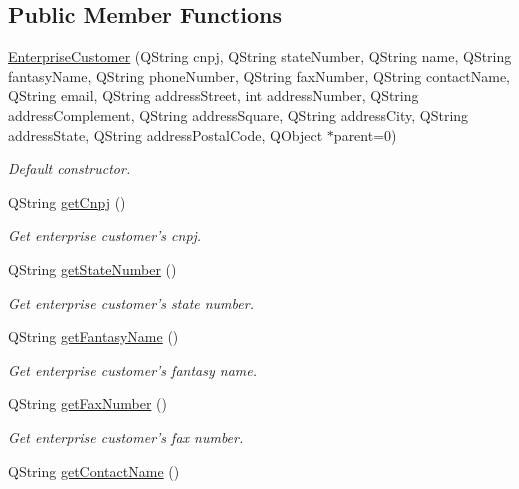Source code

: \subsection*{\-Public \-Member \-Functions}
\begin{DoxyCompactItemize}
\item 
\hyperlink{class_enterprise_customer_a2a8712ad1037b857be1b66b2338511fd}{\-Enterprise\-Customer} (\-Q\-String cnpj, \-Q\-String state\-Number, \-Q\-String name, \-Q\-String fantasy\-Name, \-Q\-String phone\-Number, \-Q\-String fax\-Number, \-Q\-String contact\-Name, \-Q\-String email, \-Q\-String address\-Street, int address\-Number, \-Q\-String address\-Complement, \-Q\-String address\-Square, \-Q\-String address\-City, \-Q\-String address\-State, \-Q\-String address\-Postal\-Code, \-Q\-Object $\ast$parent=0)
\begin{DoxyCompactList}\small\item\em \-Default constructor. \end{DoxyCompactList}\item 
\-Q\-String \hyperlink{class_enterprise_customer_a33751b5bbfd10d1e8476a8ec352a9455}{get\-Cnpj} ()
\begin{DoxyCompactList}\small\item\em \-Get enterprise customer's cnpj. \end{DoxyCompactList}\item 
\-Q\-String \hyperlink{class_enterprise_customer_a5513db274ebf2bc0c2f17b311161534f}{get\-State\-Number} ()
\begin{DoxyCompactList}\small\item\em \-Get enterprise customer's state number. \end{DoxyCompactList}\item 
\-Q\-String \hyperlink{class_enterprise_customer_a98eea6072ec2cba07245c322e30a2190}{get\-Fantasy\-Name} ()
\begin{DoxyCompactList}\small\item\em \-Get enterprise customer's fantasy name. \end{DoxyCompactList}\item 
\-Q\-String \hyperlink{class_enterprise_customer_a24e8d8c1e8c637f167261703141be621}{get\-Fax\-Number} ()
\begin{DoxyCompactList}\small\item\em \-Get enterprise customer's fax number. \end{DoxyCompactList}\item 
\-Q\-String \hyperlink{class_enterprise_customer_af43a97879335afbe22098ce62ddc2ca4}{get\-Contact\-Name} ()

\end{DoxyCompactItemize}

● ● ● ● ● ● ●

Repeat, with no pictures, every line from the top of the entries above through the line that has "enterprise customer's fantasy", keeping each one exact.

Source code

: \subsection*{\-Public \-Member \-Functions}
\begin{DoxyCompactItemize}
\item 
\hyperlink{class_enterprise_customer_a2a8712ad1037b857be1b66b2338511fd}{\-Enterprise\-Customer} (\-Q\-String cnpj, \-Q\-String state\-Number, \-Q\-String name, \-Q\-String fantasy\-Name, \-Q\-String phone\-Number, \-Q\-String fax\-Number, \-Q\-String contact\-Name, \-Q\-String email, \-Q\-String address\-Street, int address\-Number, \-Q\-String address\-Complement, \-Q\-String address\-Square, \-Q\-String address\-City, \-Q\-String address\-State, \-Q\-String address\-Postal\-Code, \-Q\-Object $\ast$parent=0)
\begin{DoxyCompactList}\small\item\em \-Default constructor. \end{DoxyCompactList}\item 
\-Q\-String \hyperlink{class_enterprise_customer_a33751b5bbfd10d1e8476a8ec352a9455}{get\-Cnpj} ()
\begin{DoxyCompactList}\small\item\em \-Get enterprise customer's cnpj. \end{DoxyCompactList}\item 
\-Q\-String \hyperlink{class_enterprise_customer_a5513db274ebf2bc0c2f17b311161534f}{get\-State\-Number} ()
\begin{DoxyCompactList}\small\item\em \-Get enterprise customer's state number. \end{DoxyCompactList}\item 
\-Q\-String \hyperlink{class_enterprise_customer_a98eea6072ec2cba07245c322e30a2190}{get\-Fantasy\-Name} ()
\begin{DoxyCompactList}\small\item\em \-Get enterprise customer's fantasy name. \end{DoxyCompactList}\item 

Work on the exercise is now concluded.